_REQUIREMENT:_ Would you please return the lines of the entries below starting at the line that has "b_k\coloneqq" and ending at the line that has "Beschränkung der Allgemeinheit", both included, exactly as they are?

+++ DATA TO PROCESS +++

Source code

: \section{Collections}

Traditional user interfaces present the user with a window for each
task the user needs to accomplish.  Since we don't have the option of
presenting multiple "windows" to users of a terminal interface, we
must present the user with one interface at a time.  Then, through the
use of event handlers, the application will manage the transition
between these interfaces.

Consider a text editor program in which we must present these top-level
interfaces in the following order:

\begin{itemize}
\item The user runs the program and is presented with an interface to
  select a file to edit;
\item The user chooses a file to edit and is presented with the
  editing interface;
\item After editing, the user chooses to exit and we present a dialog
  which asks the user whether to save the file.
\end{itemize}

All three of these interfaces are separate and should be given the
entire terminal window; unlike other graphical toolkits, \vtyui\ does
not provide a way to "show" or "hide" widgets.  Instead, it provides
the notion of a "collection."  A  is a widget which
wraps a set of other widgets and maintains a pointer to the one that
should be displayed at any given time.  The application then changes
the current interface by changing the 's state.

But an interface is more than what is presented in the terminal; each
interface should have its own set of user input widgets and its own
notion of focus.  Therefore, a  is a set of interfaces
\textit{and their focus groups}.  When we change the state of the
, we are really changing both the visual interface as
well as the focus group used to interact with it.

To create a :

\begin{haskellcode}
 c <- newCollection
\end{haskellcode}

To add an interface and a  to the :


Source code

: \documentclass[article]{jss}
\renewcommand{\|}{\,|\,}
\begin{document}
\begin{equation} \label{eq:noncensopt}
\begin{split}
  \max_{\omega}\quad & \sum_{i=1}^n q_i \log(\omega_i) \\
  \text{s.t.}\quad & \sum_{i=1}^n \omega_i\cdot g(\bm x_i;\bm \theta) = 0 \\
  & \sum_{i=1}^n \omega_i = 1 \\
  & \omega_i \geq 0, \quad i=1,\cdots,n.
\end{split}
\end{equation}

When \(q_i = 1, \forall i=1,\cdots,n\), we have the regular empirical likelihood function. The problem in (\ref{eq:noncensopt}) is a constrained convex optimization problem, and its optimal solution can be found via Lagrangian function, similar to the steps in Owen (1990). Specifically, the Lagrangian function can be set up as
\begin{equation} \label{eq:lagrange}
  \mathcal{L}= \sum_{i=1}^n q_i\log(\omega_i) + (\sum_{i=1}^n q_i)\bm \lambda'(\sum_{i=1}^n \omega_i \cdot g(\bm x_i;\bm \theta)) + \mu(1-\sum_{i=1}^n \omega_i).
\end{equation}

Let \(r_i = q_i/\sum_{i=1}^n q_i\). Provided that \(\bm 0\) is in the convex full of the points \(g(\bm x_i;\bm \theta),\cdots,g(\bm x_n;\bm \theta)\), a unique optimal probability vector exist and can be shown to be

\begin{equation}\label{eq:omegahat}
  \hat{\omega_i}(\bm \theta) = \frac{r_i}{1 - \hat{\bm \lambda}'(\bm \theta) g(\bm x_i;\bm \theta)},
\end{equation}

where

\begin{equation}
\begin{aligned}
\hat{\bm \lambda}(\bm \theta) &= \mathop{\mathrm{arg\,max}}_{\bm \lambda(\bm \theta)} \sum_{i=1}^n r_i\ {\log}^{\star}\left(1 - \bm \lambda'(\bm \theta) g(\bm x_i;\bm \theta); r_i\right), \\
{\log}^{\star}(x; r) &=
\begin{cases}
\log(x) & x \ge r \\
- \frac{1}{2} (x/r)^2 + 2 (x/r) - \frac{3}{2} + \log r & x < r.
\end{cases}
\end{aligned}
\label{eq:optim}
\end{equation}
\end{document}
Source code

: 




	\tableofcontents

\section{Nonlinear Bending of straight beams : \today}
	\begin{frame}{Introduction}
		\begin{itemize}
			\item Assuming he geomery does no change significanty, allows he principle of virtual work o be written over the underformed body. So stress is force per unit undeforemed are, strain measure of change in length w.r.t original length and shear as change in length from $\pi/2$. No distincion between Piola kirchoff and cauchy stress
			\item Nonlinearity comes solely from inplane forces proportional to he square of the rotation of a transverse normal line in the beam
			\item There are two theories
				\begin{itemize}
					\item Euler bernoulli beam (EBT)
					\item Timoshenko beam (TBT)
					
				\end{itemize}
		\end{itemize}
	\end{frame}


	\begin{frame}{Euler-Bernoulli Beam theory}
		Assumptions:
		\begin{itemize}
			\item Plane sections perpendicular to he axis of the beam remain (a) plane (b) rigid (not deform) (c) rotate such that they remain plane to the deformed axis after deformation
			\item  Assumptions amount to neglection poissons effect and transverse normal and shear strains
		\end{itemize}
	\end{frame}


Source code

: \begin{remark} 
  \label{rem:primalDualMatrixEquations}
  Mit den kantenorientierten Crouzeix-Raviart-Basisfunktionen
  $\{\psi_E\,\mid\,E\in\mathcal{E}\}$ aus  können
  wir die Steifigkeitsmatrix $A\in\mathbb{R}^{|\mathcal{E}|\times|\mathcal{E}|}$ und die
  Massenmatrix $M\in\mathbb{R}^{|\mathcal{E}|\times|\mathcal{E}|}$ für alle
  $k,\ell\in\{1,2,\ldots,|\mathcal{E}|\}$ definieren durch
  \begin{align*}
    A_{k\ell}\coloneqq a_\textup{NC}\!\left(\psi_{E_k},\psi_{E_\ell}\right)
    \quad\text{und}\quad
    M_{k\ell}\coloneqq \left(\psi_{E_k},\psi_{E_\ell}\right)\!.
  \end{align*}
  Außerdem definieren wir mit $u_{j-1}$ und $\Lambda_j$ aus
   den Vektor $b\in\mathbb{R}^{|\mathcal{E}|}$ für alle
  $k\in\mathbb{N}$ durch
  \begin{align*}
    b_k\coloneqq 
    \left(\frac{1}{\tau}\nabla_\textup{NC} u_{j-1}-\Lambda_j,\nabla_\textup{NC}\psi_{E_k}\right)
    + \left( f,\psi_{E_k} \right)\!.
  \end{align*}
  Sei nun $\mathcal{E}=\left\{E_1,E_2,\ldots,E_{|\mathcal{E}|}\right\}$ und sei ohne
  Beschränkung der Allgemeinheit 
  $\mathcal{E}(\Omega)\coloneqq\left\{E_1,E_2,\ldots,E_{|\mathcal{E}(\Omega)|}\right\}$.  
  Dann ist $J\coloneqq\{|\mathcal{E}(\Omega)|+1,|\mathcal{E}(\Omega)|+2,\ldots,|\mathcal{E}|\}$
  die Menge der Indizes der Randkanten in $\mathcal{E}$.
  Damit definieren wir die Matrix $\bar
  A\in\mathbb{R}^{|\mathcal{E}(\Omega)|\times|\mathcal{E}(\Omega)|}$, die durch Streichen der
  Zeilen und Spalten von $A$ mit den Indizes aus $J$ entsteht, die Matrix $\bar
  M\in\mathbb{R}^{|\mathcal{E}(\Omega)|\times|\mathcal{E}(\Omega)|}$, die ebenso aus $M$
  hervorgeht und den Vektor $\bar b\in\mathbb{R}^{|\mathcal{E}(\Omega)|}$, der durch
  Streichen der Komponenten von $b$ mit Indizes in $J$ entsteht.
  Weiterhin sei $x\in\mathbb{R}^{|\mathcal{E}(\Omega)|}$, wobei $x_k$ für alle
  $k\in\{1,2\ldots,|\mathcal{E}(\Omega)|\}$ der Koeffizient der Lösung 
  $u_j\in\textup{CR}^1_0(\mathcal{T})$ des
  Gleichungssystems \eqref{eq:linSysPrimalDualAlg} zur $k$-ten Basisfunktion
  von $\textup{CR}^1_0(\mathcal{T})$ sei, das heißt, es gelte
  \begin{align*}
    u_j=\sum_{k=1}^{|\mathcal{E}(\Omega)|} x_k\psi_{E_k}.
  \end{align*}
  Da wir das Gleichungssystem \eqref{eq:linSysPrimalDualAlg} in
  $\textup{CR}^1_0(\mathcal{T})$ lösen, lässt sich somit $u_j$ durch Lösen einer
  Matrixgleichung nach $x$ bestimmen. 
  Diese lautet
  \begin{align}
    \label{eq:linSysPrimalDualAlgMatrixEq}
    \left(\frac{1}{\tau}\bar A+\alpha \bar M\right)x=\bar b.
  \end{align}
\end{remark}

+++
+++ DATA TO PROCESS +++

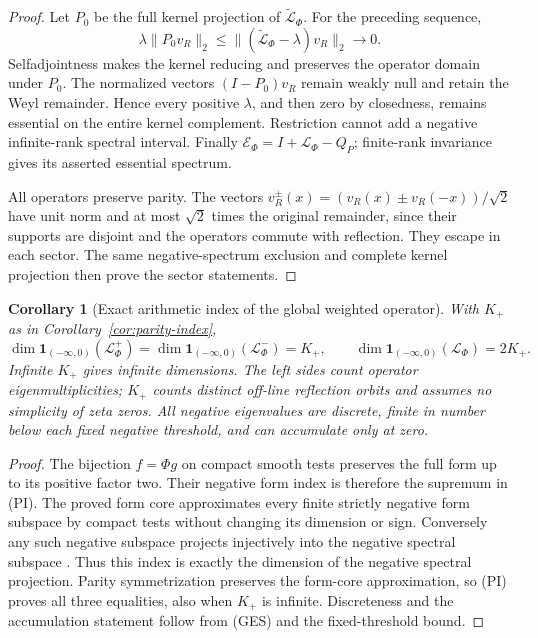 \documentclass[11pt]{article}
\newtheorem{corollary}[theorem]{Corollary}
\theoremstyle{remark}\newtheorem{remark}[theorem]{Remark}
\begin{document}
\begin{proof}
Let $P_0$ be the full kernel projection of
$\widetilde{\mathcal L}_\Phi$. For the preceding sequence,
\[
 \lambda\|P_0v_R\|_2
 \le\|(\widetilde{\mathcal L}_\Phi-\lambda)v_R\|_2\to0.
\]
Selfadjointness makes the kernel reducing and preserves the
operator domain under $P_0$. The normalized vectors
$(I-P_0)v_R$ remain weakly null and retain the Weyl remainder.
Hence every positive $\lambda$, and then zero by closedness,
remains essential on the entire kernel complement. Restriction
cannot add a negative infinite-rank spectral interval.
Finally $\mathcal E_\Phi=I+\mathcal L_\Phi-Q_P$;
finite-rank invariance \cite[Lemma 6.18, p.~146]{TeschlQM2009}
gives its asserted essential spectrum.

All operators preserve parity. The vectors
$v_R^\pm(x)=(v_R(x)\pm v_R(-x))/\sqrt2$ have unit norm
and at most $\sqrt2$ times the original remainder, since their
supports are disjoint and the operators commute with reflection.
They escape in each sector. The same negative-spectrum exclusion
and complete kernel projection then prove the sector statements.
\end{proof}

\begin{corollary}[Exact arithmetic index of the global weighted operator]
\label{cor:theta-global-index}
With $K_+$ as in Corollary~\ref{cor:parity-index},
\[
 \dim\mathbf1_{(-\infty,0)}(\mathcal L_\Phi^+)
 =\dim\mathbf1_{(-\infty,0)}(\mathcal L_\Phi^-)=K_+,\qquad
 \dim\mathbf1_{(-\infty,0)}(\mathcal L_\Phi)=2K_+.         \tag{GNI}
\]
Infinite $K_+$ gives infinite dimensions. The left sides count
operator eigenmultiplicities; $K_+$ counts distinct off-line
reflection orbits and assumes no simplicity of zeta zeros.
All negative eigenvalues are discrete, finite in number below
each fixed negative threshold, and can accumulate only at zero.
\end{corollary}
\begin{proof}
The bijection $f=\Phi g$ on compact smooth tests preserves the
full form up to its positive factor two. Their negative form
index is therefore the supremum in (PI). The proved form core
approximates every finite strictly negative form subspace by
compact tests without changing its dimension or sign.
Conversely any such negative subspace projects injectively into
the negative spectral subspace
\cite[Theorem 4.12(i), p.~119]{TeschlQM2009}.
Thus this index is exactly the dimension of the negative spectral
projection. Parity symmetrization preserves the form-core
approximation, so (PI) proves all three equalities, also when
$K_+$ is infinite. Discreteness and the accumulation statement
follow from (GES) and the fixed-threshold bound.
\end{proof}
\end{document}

+++
+++ DATA TO PROCESS +++

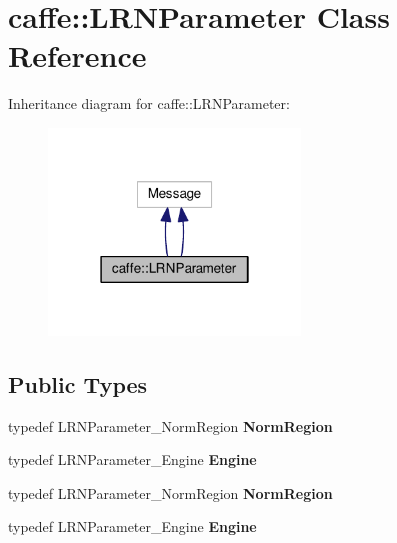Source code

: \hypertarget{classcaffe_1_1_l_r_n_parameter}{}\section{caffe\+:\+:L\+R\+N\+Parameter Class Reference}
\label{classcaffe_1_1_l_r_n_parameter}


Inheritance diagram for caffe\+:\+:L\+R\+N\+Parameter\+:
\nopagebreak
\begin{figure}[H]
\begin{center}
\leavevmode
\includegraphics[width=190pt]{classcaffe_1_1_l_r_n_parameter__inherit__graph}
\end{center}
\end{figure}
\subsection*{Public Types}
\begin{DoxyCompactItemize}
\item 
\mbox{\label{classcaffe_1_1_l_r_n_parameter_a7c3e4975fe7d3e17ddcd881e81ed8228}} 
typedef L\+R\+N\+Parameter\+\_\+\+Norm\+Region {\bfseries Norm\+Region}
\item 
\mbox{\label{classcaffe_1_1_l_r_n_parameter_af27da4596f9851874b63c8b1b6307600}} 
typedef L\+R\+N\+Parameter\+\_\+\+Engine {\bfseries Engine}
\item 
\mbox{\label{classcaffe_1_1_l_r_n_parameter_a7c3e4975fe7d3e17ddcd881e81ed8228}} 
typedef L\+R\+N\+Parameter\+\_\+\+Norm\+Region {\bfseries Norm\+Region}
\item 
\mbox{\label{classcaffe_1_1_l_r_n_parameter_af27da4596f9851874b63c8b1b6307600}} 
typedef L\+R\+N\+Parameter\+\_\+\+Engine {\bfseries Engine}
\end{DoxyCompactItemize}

+++

_FINISHED EXERCISE:_
    b_k\coloneqq 
    \left(\frac{1}{\tau}\nabla_\textup{NC} u_{j-1}-\Lambda_j,\nabla_\textup{NC}\psi_{E_k}\right)
    + \left( f,\psi_{E_k} \right)\!.
  \end{align*}
  Sei nun $\mathcal{E}=\left\{E_1,E_2,\ldots,E_{|\mathcal{E}|}\right\}$ und sei ohne
  Beschränkung der Allgemeinheit 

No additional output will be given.